The board discussed the issue with Forest Town Chairman Gary Kraus, who was in the audience, at their Aug. 28 meeting.

Kraus provided a report on Division Road maintenance work. From Chickadee Drive south to State 23, the total distance of what needs maintaining is 1.3 miles. Dividing the area in half, Kraus suggested that the area his town would concern themselves with is the maintenance of the southern portion. The town of Greenbush would take the northern part, basically dividing the responsibility in half.

Since the roadsides will need maintenance in perpetuity, Kraus suggested, “Have something with both boards signed so whoever takes the post knows what is going on later on.”

The comment was made with the future in perspective because part of the Chickadee from State 23 to Division Road will become part of the four-lane State 23, including a walking and bike trail, if and when that project moves forward.

To address any questions that might come up regarding the division of labor with respect to the town of Forest and town of Greenbush maintenance of Division Road, a visual record was recommended. “We’ll draw it up on a map,” Kraus said.

Town resident George Jankuski provided documents requesting an easement for his property. Dating back to a request made during the June board meeting, Jankuski’s attorney provided a legal statement of the land holdings so that if anyone passes away on either side of the property line, the county planners will know that the easement is currently and will be part of Jankuski’s property. It was made clear that it is Jankuski’s intention to keep the easement as part of his property.

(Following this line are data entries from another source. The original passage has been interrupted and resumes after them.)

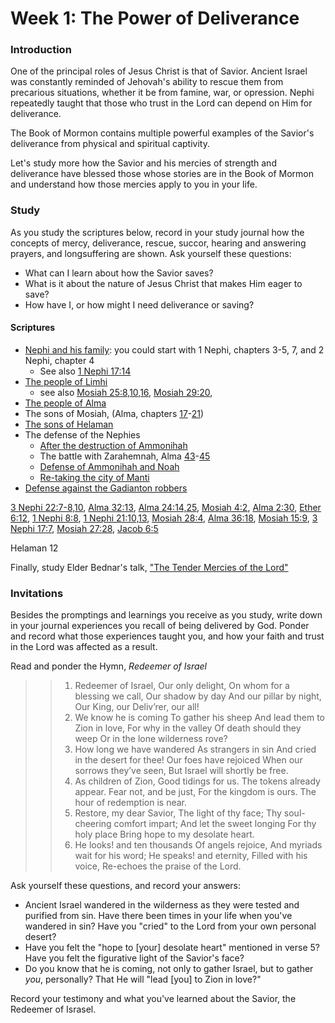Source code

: # Week 1: The Power of Deliverance

### Introduction 

One of the principal roles of Jesus Christ is that of Savior. Ancient Israel was constantly reminded of Jehovah's ability to rescue them from precarious situations, whether it be from famine, war, or opression. Nephi repeatedly taught that those who trust in the Lord can depend on Him for deliverance.

The Book of Mormon contains multiple powerful examples of the Savior's deliverance from physical and spiritual captivity.

Let's study more how the Savior and his mercies of strength and deliverance have blessed those whose stories are in the Book of Mormon and understand how those mercies apply to you in your life.

### Study

As you study the scriptures below, record in your study journal how the concepts of mercy, deliverance, rescue, succor, hearing and answering prayers, and longsuffering are shown. Ask yourself these questions:

* What can I learn about how the Savior saves?
* What is it about the nature of Jesus Christ that makes Him eager to save?
* How have I, or how might I need deliverance or saving?

#### Scriptures

* [Nephi and his family](https://www.lds.org/scriptures/bofm/1-ne/): you could start with 1 Nephi, chapters 3-5, 7, and 2 Nephi, chapter 4
  * See also [1 Nephi 17:14](https://www.lds.org/scriptures/bofm/1-ne/17.14)
* [The people of Limhi](https://www.lds.org/scriptures/mosiah/21)
   * see also [Mosiah 25:8,10,16](https://www.lds.org/scriptures/bofm/mosiah/25.8,10,16), [Mosiah 29:20](https://www.lds.org/scriptures/mosiah/29.20),
* [The people of Alma](https://www.lds.org/scriptures/bofm/mosiah/24)
* The sons of Mosiah, (Alma, chapters [17](https://www.lds.org/scriptures/bofm/alma/17)-[21](https://www.lds.org/scriptures/bofm/alma/21))
* [The sons of Helaman](https://www.lds.org/scriptures/bofm/alma/56)
* The defense of the Nephies
  * [After the destruction of Ammonihah](https://www.lds.org/scriptures/bofm/alma/16)
  * The battle with Zarahemnah, Alma [43](https://www.lds.org/scriptures/bofm/alma/43)-[45](https://www.lds.org/scriptures/bofm/alma/45)
  * [Defense of Ammonihah and Noah](https://www.lds.org/scriptures/bofm/alma/49)
  * [Re-taking the city of Manti](https://www.lds.org/scriptures/alma/58)
* [Defense against the Gadianton robbers](https://www.lds.org/scriptures/bofm/3-ne/4)

[3 Nephi 22:7-8,10](https://www.lds.org/scriptures/bofm/3-ne/22.8,10), [Alma 32:13](https://www.lds.org/scriptures/bofm/alma/32.13), [Alma 24:14,25](https://www.lds.org/scriptures/bofm/alma/24.14,25), [Mosiah 4:2](https://www.lds.org/scriptures/bofm/mosiah/4.2), [Alma 2:30](https://www.lds.org/scriptures/bofm/alma/2.30), [Ether 6:12](https://www.lds.org/scriptures/bofm/ether/6.12), [1 Nephi 8:8](https://www.lds.org/scriptures/bofm/1-ne/8.8), 
[1 Nephi 21:10,13](https://www.lds.org/scriptures/bofm/1-ne/21.10,13), [Mosiah 28:4](https://www.lds.org/scriptures/bofm/mosiah/28.4), [Alma 36:18](https://www.lds.org/scriptures/bofm/alma/36.18), [Mosiah 15:9](https://www.lds.org/scriptures/bofm/mosiah/15.9), [3 Nephi 17:7](https://www.lds.org/scriptures/bofm/3-ne/17.7), [Mosiah 27:28](https://www.lds.org/scriptures/bofm/mosiah/27.28), [Jacob 6:5](https://www.lds.org/scriptures/bofm/jacob/6.5)

Helaman 12

Finally, study Elder Bednar's talk, ["The Tender Mercies of the Lord"](https://www.lds.org/general-conference/2005/04/the-tender-mercies-of-the-lord?lang=eng)

### Invitations

Besides the promptings and learnings you receive as you study, write down in your journal experiences you recall of being delivered by God. Ponder and record what those experiences taught you, and how your faith and trust in the Lord was affected as a result.

Read and ponder the Hymn, _Redeemer of Israel_

> > 1. Redeemer of Israel,
> > Our only delight,
> > On whom for a blessing we call,
> > Our shadow by day
> > And our pillar by night,
> > Our King, our Deliv’rer, our all!
> > 2. We know he is coming
> > To gather his sheep
> > And lead them to Zion in love,
> > For why in the valley
> > Of death should they weep
> > Or in the lone wilderness rove?
> > 3. How long we have wandered
> > As strangers in sin
> > And cried in the desert for thee!
> > Our foes have rejoiced
> > When our sorrows they’ve seen,
> > But Israel will shortly be free.
> > 4. As children of Zion,
> > Good tidings for us.
> > The tokens already appear.
> > Fear not, and be just,
> > For the kingdom is ours.
> > The hour of redemption is near.
> > 5. Restore, my dear Savior,
> > The light of thy face;
> > Thy soul-cheering comfort impart;
> > And let the sweet longing
> > For thy holy place
> > Bring hope to my desolate heart.
> > 6. He looks! and ten thousands
> > Of angels rejoice,
> > And myriads wait for his word;
> > He speaks! and eternity,
> > Filled with his voice,
> > Re-echoes the praise of the Lord.

Ask yourself these questions, and record your answers:
* Ancient Israel wandered in the wilderness as they were tested and purified from sin. Have there been times in your life when you've wandered in sin? Have you "cried" to the Lord from your own personal desert?
* Have you felt the "hope to [your] desolate heart" mentioned in verse 5? Have you felt the figurative light of the Savior's face?
* Do you know that he is coming, not only to gather Israel, but to gather _you_, personally? That He will "lead [you] to Zion in love?"

Record your testimony and what you've learned about the Savior, the Redeemer of Israsel.
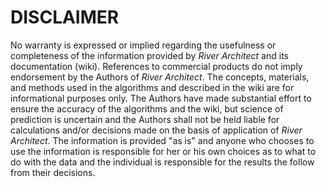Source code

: DISCLAIMER
==========

No warranty is expressed or implied regarding the usefulness or completeness of the information provided by *River Architect* and its documentation (wiki). References to commercial products do not imply endorsement by the Authors of *River Architect*. The concepts, materials, and methods used in the algorithms and described in the wiki are for informational purposes only. The Authors have made substantial effort to ensure the accuracy of the algorithms and the wiki, but science of prediction is uncertain and the Authors shall not be held liable for calculations and/or decisions made on the basis of application of *River Architect*. The information is provided "as is" and anyone who chooses to use the information is responsible for her or his own choices as to what to do with the data and the individual is responsible for the results the follow from their decisions.
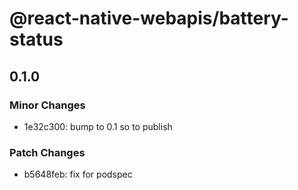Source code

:# @react-native-webapis/battery-status

## 0.1.0

### Minor Changes

- 1e32c300: bump to 0.1 so to publish

### Patch Changes

- b5648feb: fix for podspec
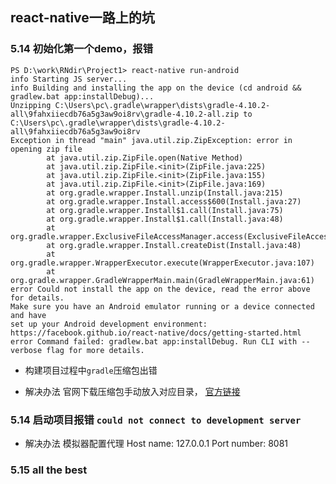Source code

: ## react-native一路上的坑

### 5.14 初始化第一个demo，报错

    PS D:\work\RNdir\Project1> react-native run-android
    info Starting JS server...
    info Building and installing the app on the device (cd android && gradlew.bat app:installDebug)...
    Unzipping C:\Users\pc\.gradle\wrapper\dists\gradle-4.10.2-all\9fahxiiecdb76a5g3aw9oi8rv\gradle-4.10.2-all.zip to C:\Users\pc\.gradle\wrapper\dists\gradle-4.10.2-all\9fahxiiecdb76a5g3aw9oi8rv
    Exception in thread "main" java.util.zip.ZipException: error in opening zip file
            at java.util.zip.ZipFile.open(Native Method)
            at java.util.zip.ZipFile.<init>(ZipFile.java:225)
            at java.util.zip.ZipFile.<init>(ZipFile.java:155)
            at java.util.zip.ZipFile.<init>(ZipFile.java:169)
            at org.gradle.wrapper.Install.unzip(Install.java:215)
            at org.gradle.wrapper.Install.access$600(Install.java:27)
            at org.gradle.wrapper.Install$1.call(Install.java:75)
            at org.gradle.wrapper.Install$1.call(Install.java:48)
            at org.gradle.wrapper.ExclusiveFileAccessManager.access(ExclusiveFileAccessManager.java:69)
            at org.gradle.wrapper.Install.createDist(Install.java:48)
            at org.gradle.wrapper.WrapperExecutor.execute(WrapperExecutor.java:107)
            at org.gradle.wrapper.GradleWrapperMain.main(GradleWrapperMain.java:61)
    error Could not install the app on the device, read the error above for details.
    Make sure you have an Android emulator running or a device connected and have
    set up your Android development environment:
    https://facebook.github.io/react-native/docs/getting-started.html
    error Command failed: gradlew.bat app:installDebug. Run CLI with --verbose flag for more details.

* 构建项目过程中`gradle`压缩包出错

* 解决办法
    官网下载压缩包手动放入对应目录， [官方链接](https://gradle.org/releases/)


### 5.14 启动项目报错 `could not connect to development server`

* 解决办法
    模拟器配置代理 Host name: 127.0.0.1  Port number: 8081

### 5.15 all the best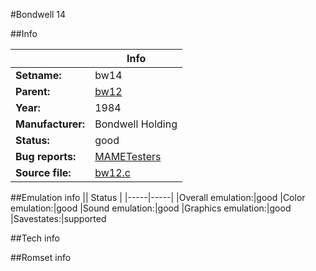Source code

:#Bondwell 14

##Info

||Info|
|-----|-----|
|**Setname:**|bw14
|**Parent:**|[bw12](bw12.md)
|**Year:**|1984
|**Manufacturer:**|Bondwell Holding
|**Status:**|good
|**Bug reports:**|[MAMETesters](http://mametesters.org/view_all_set.php?type=1&temporary=y&search=bw12.c)
|**Source file:**|[bw12.c](https://github.com/mamedev/mame/blob/master/src/mess/drivers/bw12.c)

##Emulation info
|| Status |
|-----|-----|
|Overall emulation:|good
|Color emulation:|good
|Sound emulation:|good
|Graphics emulation:|good
|Savestates:|supported

##Tech info

##Romset info

<!--- START OF EDITED COMMENT DO NOT TOUCH TEXT ABOVE-->

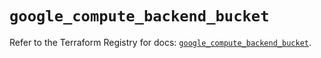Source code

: # `google_compute_backend_bucket`

Refer to the Terraform Registry for docs: [`google_compute_backend_bucket`](https://registry.terraform.io/providers/hashicorp/google/6.11.1/docs/resources/compute_backend_bucket).
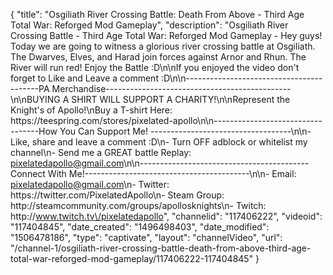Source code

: {
    "title": "Osgiliath River Crossing Battle: Death From Above - Third Age Total War: Reforged Mod Gameplay",
    "description": "Osgiliath River Crossing Battle - Third Age Total War: Reforged Mod Gameplay - Hey guys!  Today we are going to witness a glorious river crossing battle at Osgiliath. The Dwarves, Elves, and Harad join forces against Arnor and Rhun.  The River will run red! Enjoy the Battle :D\n\nIf you enjoyed the video don't forget to Like and Leave a comment :D\n\n-----------------------------------------PA Merchandise----------------------------------------------\n\nBUYING A SHIRT WILL SUPPORT A CHARITY!\n\nRepresent the Knight's of Apollo!\nBuy a T-shirt Here: https:\/\/teespring.com\/stores\/pixelated-apollo\n\n----------------------------------How You Can Support Me! -----------------------------------\n\n- Like, share and leave a comment :D\n- Turn OFF adblock or whitelist my channel\n- Send me a GREAT battle Replay: pixelatedapollo@gmail.com\n\n------------------------------------------Connect With Me!-----------------------------------------\n\n- Email: pixelatedapollo@gmail.com\n- Twitter: https:\/\/twitter.com\/PixelatedApollo\n- Steam Group:  http:\/\/steamcommunity.com\/groups\/apollosknights\n- Twitch: http:\/\/www.twitch.tv\/pixelatedapollo",
    "channelid": "117406222",
    "videoid": "117404845",
    "date_created": "1496498403",
    "date_modified": "1506478186",
    "type": "captivate",
    "layout": "channelVideo",
    "url": "\/channel-1\/osgiliath-river-crossing-battle-death-from-above-third-age-total-war-reforged-mod-gameplay\/117406222-117404845"
}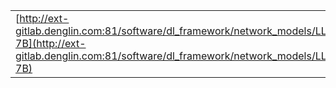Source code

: |                                                                                                                                                                  |
| ---------------------------------------------------------------------------------------------------------------------------------------------------------------- |
| [http://ext-gitlab.denglin.com:81/software/dl_framework/network_models/LLaMA-7B](http://ext-gitlab.denglin.com:81/software/dl_framework/network_models/LLaMA-7B) |
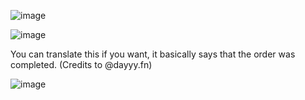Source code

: ![image](https://github.com/user-attachments/assets/871eb71b-12d2-4800-a746-5f9aae08f6f8)

![image](https://github.com/user-attachments/assets/5d5f73bb-9ce0-4a6b-a1a7-e86bdab0106d)

You can translate this if you want, it basically says that the order was completed. (Credits to @dayyy.fn)

![image](https://github.com/user-attachments/assets/a17f30d4-1dcc-46c7-b964-2f868f355c7a)

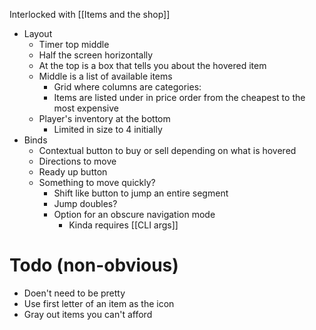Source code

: Interlocked with [[Items and the shop]]

- Layout
	- Timer top middle
	- Half the screen horizontally
	- At the top is a box that tells you about the hovered item
	- Middle is a list of available items
		- Grid where columns are categories:
		- Items are listed under in price order from the cheapest to the most expensive 
	- Player's inventory at the bottom
		- Limited in size to 4 initially
- Binds
	- Contextual button to buy or sell depending on what is hovered
	- Directions to move
	- Ready up button
	- Something to move quickly?
		- Shift like button to jump an entire segment
		- Jump doubles?
		- Option for an obscure navigation mode
			- Kinda requires [[CLI args]]

# Todo (non-obvious)
- Doen't need to be pretty
- Use first letter of an item as the icon
- Gray out items you can't afford
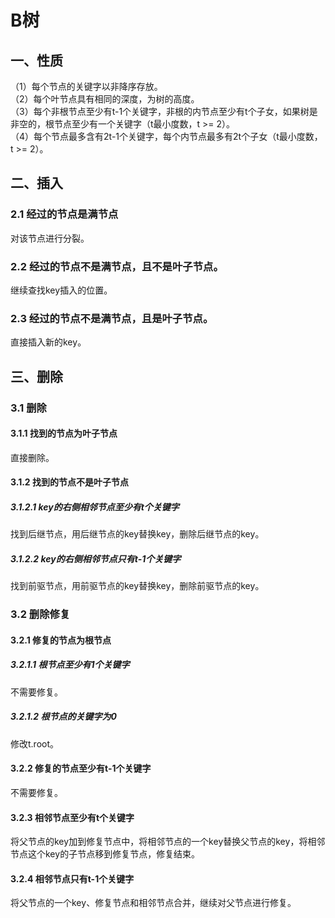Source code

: # B树

## 一、性质
（1）每个节点的关键字以非降序存放。  
（2）每个叶节点具有相同的深度，为树的高度。  
（3）每个非根节点至少有t-1个关键字，非根的内节点至少有t个子女，如果树是非空的，根节点至少有一个关键字（t最小度数，t >= 2）。  
（4）每个节点最多含有2t-1个关键字，每个内节点最多有2t个子女（t最小度数，t >= 2）。

## 二、插入
### 2.1 经过的节点是满节点
对该节点进行分裂。

### 2.2 经过的节点不是满节点，且不是叶子节点。
继续查找key插入的位置。

### 2.3 经过的节点不是满节点，且是叶子节点。
直接插入新的key。

## 三、删除
### 3.1 删除
#### 3.1.1 找到的节点为叶子节点
直接删除。

#### 3.1.2 找到的节点不是叶子节点
##### 3.1.2.1 key的右侧相邻节点至少有t个关键字
找到后继节点，用后继节点的key替换key，删除后继节点的key。

##### 3.1.2.2 key的右侧相邻节点只有t-1个关键字
找到前驱节点，用前驱节点的key替换key，删除前驱节点的key。

### 3.2 删除修复
#### 3.2.1 修复的节点为根节点
##### 3.2.1.1 根节点至少有1个关键字
不需要修复。

##### 3.2.1.2 根节点的关键字为0
修改t.root。

#### 3.2.2 修复的节点至少有t-1个关键字
不需要修复。

#### 3.2.3 相邻节点至少有t个关键字
将父节点的key加到修复节点中，将相邻节点的一个key替换父节点的key，将相邻节点这个key的子节点移到修复节点，修复结束。

#### 3.2.4 相邻节点只有t-1个关键字
将父节点的一个key、修复节点和相邻节点合并，继续对父节点进行修复。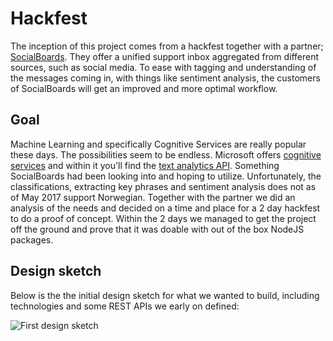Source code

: # Hackfest

The inception of this project comes from a hackfest together with a partner; [SocialBoards](http://www.socialboards.com). They offer a unified support inbox aggregated from different sources, such as social media. To ease with tagging and understanding of the messages coming in, with things like sentiment analysis, the customers of SocialBoards will get an improved and more optimal workflow. 

## Goal

Machine Learning and specifically Cognitive Services are really popular these days. The possibilities seem to be endless. Microsoft offers [cognitive services](https://azure.microsoft.com/en-us/services/cognitive-services/) and within it you'll find the [text analytics API](https://www.microsoft.com/cognitive-services/en-us/text-analytics-api). Something SocialBoards had been looking into and hoping to utilize. Unfortunately, the classifications, extracting key phrases and sentiment analysis does not as of May 2017 support Norwegian. Together with the partner we did an analysis of the needs and decided on a time and place for a 2 day hackfest to do a proof of concept. Within the 2 days we managed to get the project off the ground and prove that it was doable with out of the box NodeJS packages.

## Design sketch

Below is the the initial design sketch for what we wanted to build, including technologies and some REST APIs we early on defined:

![First design sketch](images/FirstDesign.png)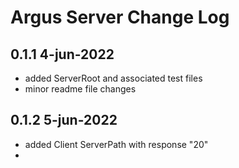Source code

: # Argus Server Change Log

## 0.1.1 4-jun-2022
- added ServerRoot and associated test files
- minor readme file changes

## 0.1.2 5-jun-2022
- added Client ServerPath with response "20"
- 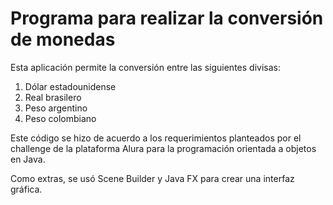 <h1>Programa para realizar la conversión de monedas</h1>
<p>Esta aplicación permite la conversión entre las siguientes divisas: </p>
<ol>
  <li>Dólar estadounidense</li>
  <li>Real brasilero</li>
  <li>Peso argentino</li>
  <li>Peso colombiano</li>
</ol>
<p>Este código se hizo de acuerdo a los requerimientos planteados por el challenge de la plataforma Alura para la programación orientada a objetos en Java.</p>
<p>Como extras, se usó Scene Builder y Java FX para crear una interfaz gráfica.</p>
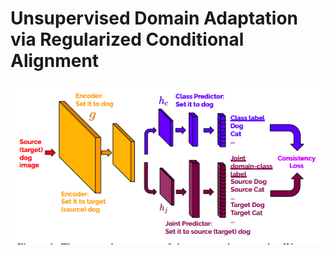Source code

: # Unsupervised Domain Adaptation via Regularized Conditional Alignment

![image-20191209192644470](images/image-20191209192644470.png)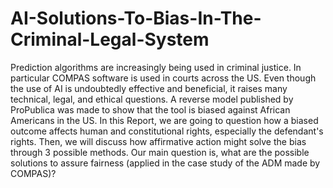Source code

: # AI-Solutions-To-Bias-In-The-Criminal-Legal-System
Prediction algorithms are increasingly being used in criminal justice. In particular COMPAS software is used in courts across the US. Even though the use of AI is undoubtedly effective and beneficial, it raises many technical, legal, and ethical questions. A reverse model published by ProPublica was made to show that the tool is biased against African Americans in the US.
In this Report, we are going to question how a biased outcome affects human and constitutional rights, especially the defendant's rights. Then, we will discuss how affirmative action might solve the bias through 3 possible methods.
Our main question is, what are the possible solutions to assure fairness (applied in the case study of the ADM made by COMPAS)?
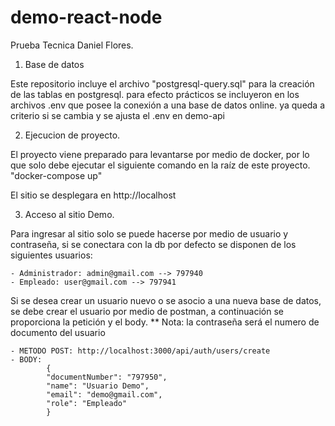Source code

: # demo-react-node

Prueba Tecnica Daniel Flores.

1. Base de datos

Este repositorio incluye el archivo "postgresql-query.sql" para la creación de las tablas 
en postgresql. para efecto prácticos se incluyeron en los archivos .env que posee la conexión a
una base de datos online. ya queda a criterio si se cambia y se ajusta el .env en demo-api

2. Ejecucion de proyecto. 

El proyecto viene preparado para levantarse por medio de docker, por lo que solo debe ejecutar
el siguiente comando en la raíz de este proyecto. "docker-compose up"

El sitio se desplegara en http://localhost

3. Acceso al sitio Demo.

Para ingresar al sitio solo se puede hacerse por medio de usuario y contraseña, si se conectara 
con la db por defecto se disponen de los siguientes usuarios: 

    - Administrador: admin@gmail.com --> 797940
    - Empleado: user@gmail.com --> 797941

Si se desea crear un usuario nuevo o se asocio a una nueva base de datos, se debe crear el usuario 
por medio de postman, a continuación se proporciona la petición y el body. 
** Nota: la contraseña será el numero de documento del usuario

    - METODO POST: http://localhost:3000/api/auth/users/create
    - BODY: 
            {
            "documentNumber": "797950",
            "name": "Usuario Demo",
            "email": "demo@gmail.com",
            "role": "Empleado"
            }
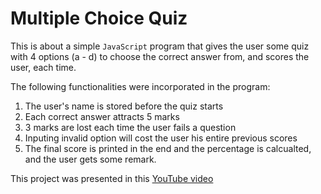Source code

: # Multiple Choice Quiz
This is about a simple `JavaScript` program that gives the user some quiz with 4 options (a - d) to choose the correct answer from, and scores the user, each time.

The following functionalities were incorporated in the program:
1. The user's name is stored before the quiz starts
2. Each correct answer attracts 5 marks
3. 3 marks are lost each time the user fails a question
4. Inputing invalid option will cost the user his entire previous scores
5. The final score is printed in the end and the percentage is calcualted, and the user gets some remark.

This project was presented in this [YouTube video](https://youtu.be/yEcHSZppLog)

“We can sign all documents presented,” Supervisor Beth Lagacy said, but it was later determined the documents are not the finalized version for submission.

Lagacy then asked if the easement goes with the current owner or the person who predominantly uses the easement to access their own property, especially if that property is 'landlocked.'

Town Clerk Brenda Phipps said that the ownership of an easement is binding with the property owner.

Jankuski indicated that the easement is an “encumbrance” on the property he owns. By definition, that means that if he were to sell his property holding - which includes the easement - to someone else, there may be issues regarding the title and/or the monetary value of the easement.

The board indicated that when all of the ownership papers are in legal order they will move forward with Jankuski's request.

A subject for at least one previous meeting is the upkeep of the Town Hall itself. Steve DeMunck, who provides maintenance for the hall, said he has kept the floor in presentable condition.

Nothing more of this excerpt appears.